それがBIMでは一変する。もともとBIMでは、ひとつの3次元モデルデータから2次元図面が出力されるので、図面間の整合エラーが起こりにくいのであるが、さらにモデルチェッカーを使用すると、建築要素と設備配管の干渉など設計担当者が異なるために多発する不具合も自動的に見つけ出してくれる。また、各種設計基準などへの整合をチェックすることも可能であり、GSAでは、フィンランドのSolibri社に依頼して、GSAの要求水準に即した設計がなされているかを検証するアドオンを開発している。室空間の属性データが米国規格協会の用途分類に適合しているかどうか、室面積が入居官署や機能ごとに適切に配分されているかどうかなどを自動的にチェックでき、その結果がわかりやすく可視化される。
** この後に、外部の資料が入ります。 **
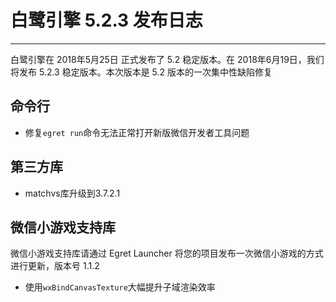 # 白鹭引擎 5.2.3 发布日志


---


白鹭引擎在 2018年5月25日 正式发布了 5.2 稳定版本。在 2018年6月19日，我们将发布 5.2.3 稳定版本。本次版本是 5.2 版本的一次集中性缺陷修复



## 命令行

* 修复```egret run```命令无法正常打开新版微信开发者工具问题

## 第三方库

* matchvs库升级到3.7.2.1

## 微信小游戏支持库

微信小游戏支持库请通过 Egret Launcher 将您的项目发布一次微信小游戏的方式进行更新，版本号 1.1.2

* 使用```wxBindCanvasTexture```大幅提升子域渲染效率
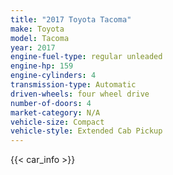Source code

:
 ```yaml
---
title: "2017 Toyota Tacoma"
make: Toyota
model: Tacoma
year: 2017
engine-fuel-type: regular unleaded
engine-hp: 159
engine-cylinders: 4
transmission-type: Automatic
driven-wheels: four wheel drive
number-of-doors: 4
market-category: N/A
vehicle-size: Compact
vehicle-style: Extended Cab Pickup
---
```


{{< car_info >}}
図面閲覧機能やチェック機能だけであれば、BIMを使った図面作成に慣れていない発注者でも簡単に操作できる。
Solibri社は障がい者対応の寸法チェックができるアドオンも開発している。米国では、こうした判断に曖昧さの余地がないルールだけでなく、法令適合など人の判断が必要となるものについても、チェックできるプログラムを関係機関と協力して開発しているとのことであった。
スタンフォード大学では、BIMがプロジェクトで実際にどの程度、活用されたのかを総合的に評価する指標を開発しており、GSAも協力している。VDCスコアカードと呼ばれるこの評価システムは、計画、選択、技術、実行の4領域それぞれに重み付けをして採点し、結果はチャートでわかりやすく図示される。28例のプロジェクトの採点結果が同大学のホームページで公開されているが、選択と技術については相対的に点数が高く、計画と実行については点数が低い。米国にあっても、技術先行であり、計画立案や実際の運営についてはまだまだ改善の余地があるというところが見て取れる。
こうした第三者による客観的な評価が普及すれば、進んだ技術を持った会社は次の仕事を受注しやすくなるし、そうでない会社はさらに技術を磨こうと努力するようになるであろう。米国では、BIMを使用したというだけで評価されるのではなく、BIMを使用する会社の間でも、その技術力を差異化し、高め合う競争が始まっているのである。